Staging a Comeback: How the Nonprofit Arts Sector Has Evolved since the Great Recession
“HIGHWIRE” BY ANGELA ANDERSON

Staging a Comeback: How the Nonprofit Arts Sector Has Evolved since the Great Recession

Whether it's in schools or in the nonprofit sector, we all know that sadly, the arts are first in line to get cut. The Great Recession saw a huge decline in the Fine Arts, with many nonprofit art centers, dance companies and other groups losing funding in favor of other "necessities". While there have been some structural weaknesses in the nonprofit arts, the recession forced many to take a closer look at their operations to make sure this would not happen again. Read more about the great arts comeback below, in excerpts of a recent article from the Nonprofit Quarterly.

"There is ample evidence to demonstrate that nonprofit arts and culture organizations in the United States are rebounding from the Great Recession—albeit more slowly than other parts of the nonprofit sector. The 2014 National Arts Index compiled by Americans for the Arts notes that while the overall economic recovery began in 2009, it did not positively affect the arts until 2012. A report from the Urban Institute in 2014 showed that more arts, culture, and humanities nonprofits took the largest hit—proportionately—on revenue during the recession, and also had the largest decrease in total numbers of organizations of any of the subsectors studied. Two more-recent reports—one from the Nonprofit Finance Fund (NFF), based on a 2015 nationwide survey of 906 nonprofit arts leaders, the other from the Greater Philadelphia Cultural Alliance, based on data from 5,502 cultural nonprofit organizations in eleven metropolitan areas—highlight some positive trends, as well as continued areas of concern, for the cultural sector."

"Three significant areas of weakness were already at play in the nonprofit arts sector before 2008: (1) arts organizations generally were undercapitalized, with only modest liquid assets available to cover unexpected costs or see them through a rainy day (or rainy five years); (2) audiences and traditional audience behaviors were changing in important ways; and (3) employment practices at both the smallest and the largest cultural institutions were showing signs of strain."

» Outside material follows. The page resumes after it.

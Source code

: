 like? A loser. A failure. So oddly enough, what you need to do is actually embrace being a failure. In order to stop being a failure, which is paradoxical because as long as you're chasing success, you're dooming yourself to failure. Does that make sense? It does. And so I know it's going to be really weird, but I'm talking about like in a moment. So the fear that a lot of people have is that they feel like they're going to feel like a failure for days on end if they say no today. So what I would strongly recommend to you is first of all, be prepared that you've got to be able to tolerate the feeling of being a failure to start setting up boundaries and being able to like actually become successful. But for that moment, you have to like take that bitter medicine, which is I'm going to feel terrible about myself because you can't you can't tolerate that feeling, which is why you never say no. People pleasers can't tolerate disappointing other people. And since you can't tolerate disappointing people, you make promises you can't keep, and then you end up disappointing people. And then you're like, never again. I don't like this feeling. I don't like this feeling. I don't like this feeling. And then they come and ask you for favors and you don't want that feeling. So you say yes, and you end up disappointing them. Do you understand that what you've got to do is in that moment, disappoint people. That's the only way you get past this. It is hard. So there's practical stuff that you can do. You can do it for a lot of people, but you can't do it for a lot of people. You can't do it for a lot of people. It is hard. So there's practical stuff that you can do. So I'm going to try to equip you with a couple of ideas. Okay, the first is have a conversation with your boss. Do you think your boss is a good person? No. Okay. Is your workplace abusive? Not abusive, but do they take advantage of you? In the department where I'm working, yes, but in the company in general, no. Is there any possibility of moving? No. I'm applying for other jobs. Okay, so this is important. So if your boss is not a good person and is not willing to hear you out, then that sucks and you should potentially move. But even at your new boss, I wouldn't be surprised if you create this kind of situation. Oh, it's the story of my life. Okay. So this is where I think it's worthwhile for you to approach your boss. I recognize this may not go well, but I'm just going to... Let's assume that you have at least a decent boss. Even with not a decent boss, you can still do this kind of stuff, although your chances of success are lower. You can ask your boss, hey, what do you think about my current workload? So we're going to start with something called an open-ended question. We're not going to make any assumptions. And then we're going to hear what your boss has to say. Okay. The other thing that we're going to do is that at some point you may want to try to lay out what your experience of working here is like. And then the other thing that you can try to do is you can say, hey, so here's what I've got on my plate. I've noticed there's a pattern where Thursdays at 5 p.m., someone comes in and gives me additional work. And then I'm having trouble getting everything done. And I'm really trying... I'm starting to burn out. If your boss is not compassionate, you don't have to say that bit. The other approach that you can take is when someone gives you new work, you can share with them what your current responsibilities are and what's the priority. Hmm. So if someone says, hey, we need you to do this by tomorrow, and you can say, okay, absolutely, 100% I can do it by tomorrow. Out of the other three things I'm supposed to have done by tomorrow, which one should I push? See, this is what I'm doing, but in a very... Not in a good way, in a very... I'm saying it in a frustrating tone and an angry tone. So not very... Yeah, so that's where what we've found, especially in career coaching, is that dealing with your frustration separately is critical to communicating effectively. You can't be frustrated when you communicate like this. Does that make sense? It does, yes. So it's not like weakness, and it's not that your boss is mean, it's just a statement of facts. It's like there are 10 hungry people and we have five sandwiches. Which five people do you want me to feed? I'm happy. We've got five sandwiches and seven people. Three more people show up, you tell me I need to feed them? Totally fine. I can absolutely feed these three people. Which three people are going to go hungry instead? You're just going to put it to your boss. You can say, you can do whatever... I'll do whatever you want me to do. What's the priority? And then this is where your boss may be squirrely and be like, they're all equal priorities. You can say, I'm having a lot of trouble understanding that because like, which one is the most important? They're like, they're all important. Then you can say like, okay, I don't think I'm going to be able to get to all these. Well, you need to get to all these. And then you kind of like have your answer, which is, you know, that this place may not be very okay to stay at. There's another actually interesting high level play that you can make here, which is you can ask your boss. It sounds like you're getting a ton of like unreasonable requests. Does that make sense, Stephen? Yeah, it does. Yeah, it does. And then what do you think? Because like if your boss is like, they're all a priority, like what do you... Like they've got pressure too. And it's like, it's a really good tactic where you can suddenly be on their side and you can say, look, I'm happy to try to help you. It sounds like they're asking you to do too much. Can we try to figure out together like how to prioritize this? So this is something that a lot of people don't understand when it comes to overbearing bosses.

"Artists and arts organizations are increasingly demonstrating their value in solving social problems and inviting people to experience the arts right where they live. The idea of arts in economic development and city planning has roots in urban policy that run a hundred years deep—a trend that continues today in the ever-expanding field of creative placemaking. Since the launch of the National Endowment for the Arts’ Our Town initiative in 2010, more than $75 million has been invested in these types of projects, and funders like The Kresge Foundation and the John S. and James L. Knight Foundation also have invested heavily in creative placemaking. Civic leaders—largely in urban areas but also in rural communities—have welcomed the trend, using it in some cases as an impetus to tackle long-standing issues of revitalization without displacement (i.e., avoiding gentrification). Cities are also embracing the idea of artists working within government. And artists and arts organizations are demonstrating their value in so many other ways—from public art projects to cross-sector collaborations to environmental advocacy—that Americans for the Arts is undertaking a three-year initiative, Transforming America’s Communities through the Arts, to demonstrate the multiple values of the arts—for example, in building a creative workforce, preventing crime, serving returning military/veterans, and advancing health and wellness."